(Extracted records)
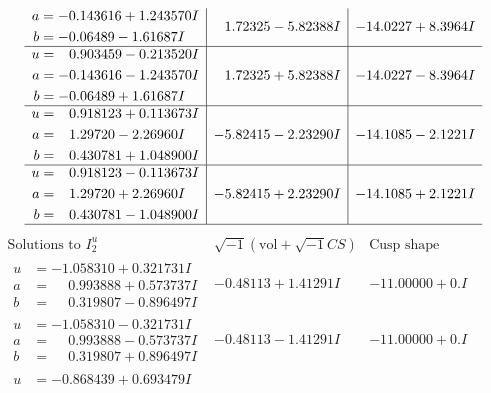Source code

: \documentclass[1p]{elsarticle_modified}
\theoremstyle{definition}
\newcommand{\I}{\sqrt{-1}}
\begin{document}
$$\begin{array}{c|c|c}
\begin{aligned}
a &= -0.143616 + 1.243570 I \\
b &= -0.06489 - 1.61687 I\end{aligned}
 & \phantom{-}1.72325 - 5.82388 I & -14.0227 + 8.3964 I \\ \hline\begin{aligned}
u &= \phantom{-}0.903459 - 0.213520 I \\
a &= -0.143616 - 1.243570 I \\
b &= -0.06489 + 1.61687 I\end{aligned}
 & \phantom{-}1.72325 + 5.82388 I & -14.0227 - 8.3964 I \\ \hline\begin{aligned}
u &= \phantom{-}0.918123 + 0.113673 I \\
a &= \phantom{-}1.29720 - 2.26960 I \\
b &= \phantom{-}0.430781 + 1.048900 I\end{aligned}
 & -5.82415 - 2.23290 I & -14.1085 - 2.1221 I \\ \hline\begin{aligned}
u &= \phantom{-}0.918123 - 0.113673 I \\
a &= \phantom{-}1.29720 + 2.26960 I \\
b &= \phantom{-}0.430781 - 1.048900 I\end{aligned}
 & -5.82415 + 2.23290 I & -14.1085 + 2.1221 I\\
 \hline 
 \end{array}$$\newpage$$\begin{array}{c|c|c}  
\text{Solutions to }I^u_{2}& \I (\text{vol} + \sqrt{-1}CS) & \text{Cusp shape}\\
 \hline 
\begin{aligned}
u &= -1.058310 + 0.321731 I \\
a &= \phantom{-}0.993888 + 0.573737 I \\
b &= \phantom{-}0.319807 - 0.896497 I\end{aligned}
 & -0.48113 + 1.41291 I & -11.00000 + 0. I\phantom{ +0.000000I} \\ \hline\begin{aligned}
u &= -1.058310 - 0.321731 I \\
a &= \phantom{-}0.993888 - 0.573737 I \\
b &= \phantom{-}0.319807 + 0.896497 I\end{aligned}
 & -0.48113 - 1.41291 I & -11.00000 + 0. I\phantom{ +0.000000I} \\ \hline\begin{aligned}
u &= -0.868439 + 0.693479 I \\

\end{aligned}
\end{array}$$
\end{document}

» **What needs to be done**: Down to the last line, return the entries above exactly, with no pictures.

» **Written response**:
Source code

: \documentclass[1p]{elsarticle_modified}
\theoremstyle{definition}
\newcommand{\I}{\sqrt{-1}}
\begin{document}
$$\begin{array}{c|c|c}
\begin{aligned}
a &= -0.143616 + 1.243570 I \\
b &= -0.06489 - 1.61687 I\end{aligned}
 & \phantom{-}1.72325 - 5.82388 I & -14.0227 + 8.3964 I \\ \hline\begin{aligned}
u &= \phantom{-}0.903459 - 0.213520 I \\
a &= -0.143616 - 1.243570 I \\
b &= -0.06489 + 1.61687 I\end{aligned}
 & \phantom{-}1.72325 + 5.82388 I & -14.0227 - 8.3964 I \\ \hline\begin{aligned}
u &= \phantom{-}0.918123 + 0.113673 I \\
a &= \phantom{-}1.29720 - 2.26960 I \\
b &= \phantom{-}0.430781 + 1.048900 I\end{aligned}
 & -5.82415 - 2.23290 I & -14.1085 - 2.1221 I \\ \hline\begin{aligned}
u &= \phantom{-}0.918123 - 0.113673 I \\
a &= \phantom{-}1.29720 + 2.26960 I \\
b &= \phantom{-}0.430781 - 1.048900 I\end{aligned}
 & -5.82415 + 2.23290 I & -14.1085 + 2.1221 I\\
 \hline 
 \end{array}$$\newpage$$\begin{array}{c|c|c}  
\text{Solutions to }I^u_{2}& \I (\text{vol} + \sqrt{-1}CS) & \text{Cusp shape}\\
 \hline 
\begin{aligned}
u &= -1.058310 + 0.321731 I \\
a &= \phantom{-}0.993888 + 0.573737 I \\
b &= \phantom{-}0.319807 - 0.896497 I\end{aligned}
 & -0.48113 + 1.41291 I & -11.00000 + 0. I\phantom{ +0.000000I} \\ \hline\begin{aligned}
u &= -1.058310 - 0.321731 I \\
a &= \phantom{-}0.993888 - 0.573737 I \\
b &= \phantom{-}0.319807 + 0.896497 I\end{aligned}
 & -0.48113 - 1.41291 I & -11.00000 + 0. I\phantom{ +0.000000I} \\ \hline\begin{aligned}
u &= -0.868439 + 0.693479 I \\

\end{aligned}
\end{array}$$
\end{document}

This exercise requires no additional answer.